Along with a large group of Cats teammates, the destination was Bali and the famous party district of Kuta.
The group began drinking heavily and the men found themselves in the two hot spots in Kuta, Paddy’s Bar and Sari Club, at the end of each day. On the last night however, things didn’t go to plan.
“It was just before 11pm when I grabbed my wallet from a table besides the pool,” he wrote.
“As the last few members of our group climbed out of the pool, I decided to quickly run to my room and grab a fresh shirt.
“I reached for the light switch and the light flickered on.
“Suddenly, I was blasted from my state of semi-drunkennes by a deafening noise. All the lights went out.”
The date was October 12, 2002 and the noise was the sound of two bombs. One detonated inside Paddy’s Bar with the other on the street in between both Paddy’s Bar and Sari Club.
“We were so lucky, every other night we were in the Sari Club or Paddy’s Bar at the time the bomb went off.
“It was a twist of fate that saved us.”
Entering into the 2015 season and with no contract on the table for the next year, Johnson was keen to show that despite being 31, he still had plenty of life left in him.
After two successful seasons in which he polled an impressive 44 Brownlow votes, his best finish came in 2013 when he finished fifth on 25.
Johnson spent the majority of the 2015 season playing in his usual half forward role and ended up kicking the most goals (30) he had since the 2011 season (37).
Unfortunately the Cats finished tenth on the ladder and missed out on a place in the finals, the first time they’d not played in September since 2006.
With that, Johnson saw the writing on the wall and knew the club would move towards a younger team.
“I told Scotty and Hock that I’d be a good clubman and work with the young blokes as part of heading towards my goal of coaching.
“I walked out thinking I had a chance to survive.
Then the moment came and hit Johnson when he knew his time at the cattery was all but over.
“I looked towards Scotty but he turned away, my stomach turned.
“I reckon I've just been given the a***.”
The 2015 season would ultimately end up being the last time Johnson would don the blue and white hoops of the Cats but wasn’t the end of his AFL career.
Grand Finals are what every single player in the AFL strives to take part in. Getting there is one story, but being healthy is another.
Injuries plagued Johnson throughout his career and none hit harder than the one prior to the 2011 Grand Final when the Cats were set to face off against the Collingwood Magpies.
It was during the preliminary final that a seemingly innocuous tackle from West Coast Eagles midfielder Andrew Embley almost derailed the chance for a third premiership medal.

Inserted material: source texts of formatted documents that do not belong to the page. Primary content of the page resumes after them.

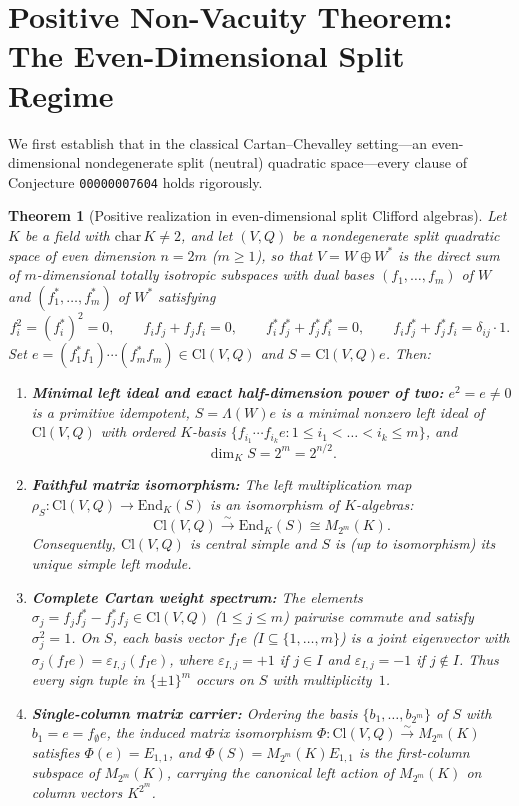 \documentclass[11pt,a4paper]{article}
\theoremstyle{plain}
\newtheorem{theorem}{Theorem}[section]
\theoremstyle{definition}
\theoremstyle{remark}
\newcommand{\Cl}{\mathrm{Cl}}
\newcommand{\End}{\mathrm{End}}
\begin{document}
\section{Positive Non-Vacuity Theorem: The Even-Dimensional Split Regime}

We first establish that in the classical Cartan--Chevalley setting---an even-dimensional nondegenerate split (neutral) quadratic space---every clause of Conjecture \texttt{00000007604} holds rigorously.

\begin{theorem}[Positive realization in even-dimensional split Clifford algebras]\label{thm:positive-split}
Let $K$ be a field with $\mathrm{char}\,K \neq 2$, and let $(V, Q)$ be a nondegenerate split quadratic space of even dimension $n = 2m$ ($m \ge 1$), so that $V = W \oplus W^*$ is the direct sum of $m$-dimensional totally isotropic subspaces with dual bases $(f_1, \dots, f_m)$ of $W$ and $(f_1^*, \dots, f_m^*)$ of $W^*$ satisfying
\[
  f_i^2 = (f_i^*)^2 = 0, \qquad f_i f_j + f_j f_i = 0, \qquad f_i^* f_j^* + f_j^* f_i^* = 0, \qquad f_i f_j^* + f_j^* f_i = \delta_{ij}\cdot 1.
\]
Set $e = (f_1^* f_1)\cdots(f_m^* f_m) \in \Cl(V, Q)$ and $S = \Cl(V, Q) e$. Then:
\begin{enumerate}
  \item \textbf{Minimal left ideal and exact half-dimension power of two:} $e^2 = e \neq 0$ is a primitive idempotent, $S = \Lambda(W) e$ is a minimal nonzero left ideal of $\Cl(V, Q)$ with ordered $K$-basis $\{f_{i_1}\cdots f_{i_k} e : 1 \le i_1 < \dots < i_k \le m\}$, and
  \[
    \dim_K S = 2^m = 2^{n/2}.
  \]
  \item \textbf{Faithful matrix isomorphism:} The left multiplication map $\rho_S : \Cl(V, Q) \to \End_K(S)$ is an isomorphism of $K$-algebras:
  \[
    \Cl(V, Q) \xrightarrow{\;\sim\;} \End_K(S) \cong M_{2^m}(K).
  \]
  Consequently, $\Cl(V, Q)$ is central simple and $S$ is (up to isomorphism) its unique simple left module.
  \item \textbf{Complete Cartan weight spectrum:} The elements $\sigma_j = f_j f_j^* - f_j^* f_j \in \Cl(V, Q)$ ($1 \le j \le m$) pairwise commute and satisfy $\sigma_j^2 = 1$. On $S$, each basis vector $f_I e$ ($I \subseteq \{1,\dots,m\}$) is a joint eigenvector with $\sigma_j (f_I e) = \varepsilon_{I,j} (f_I e)$, where $\varepsilon_{I,j} = +1$ if $j \in I$ and $\varepsilon_{I,j} = -1$ if $j \notin I$. Thus every sign tuple in $\{\pm 1\}^m$ occurs on $S$ with multiplicity~$1$.
  \item \textbf{Single-column matrix carrier:} Ordering the basis $\{b_1, \dots, b_{2^m}\}$ of $S$ with $b_1 = e = f_\emptyset e$, the induced matrix isomorphism $\Phi : \Cl(V, Q) \xrightarrow{\sim} M_{2^m}(K)$ satisfies $\Phi(e) = E_{1,1}$, and $\Phi(S) = M_{2^m}(K) E_{1,1}$ is the first-column subspace of $M_{2^m}(K)$, carrying the canonical left action of $M_{2^m}(K)$ on column vectors $K^{2^m}$.
\end{enumerate}
\end{theorem}
\end{document}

“I could see that my kneecap was off to the side of my leg, the pain was excruciating. I had never felt anything like it.”
As any player will tell you though, you’ll do anything in your powers to prove that you’re right to go for a big game, even if that means lying to the coach.
“The final decision on whether I played would be made the day of the game, Scotty looked me in the eye and said ‘you’ve got to be 100 per cent honest with me’.
“Scotty knocked on my door, I quickly ripped off the big icepack and hit it under the bed before letting him in.
“I’m right to go.”
Of course the decision to ultimately play, after a few injections, paid dividends as Johnson ended the game with 14 disposals and slotted a casual four goals to help the Cats claim their third premiership cup.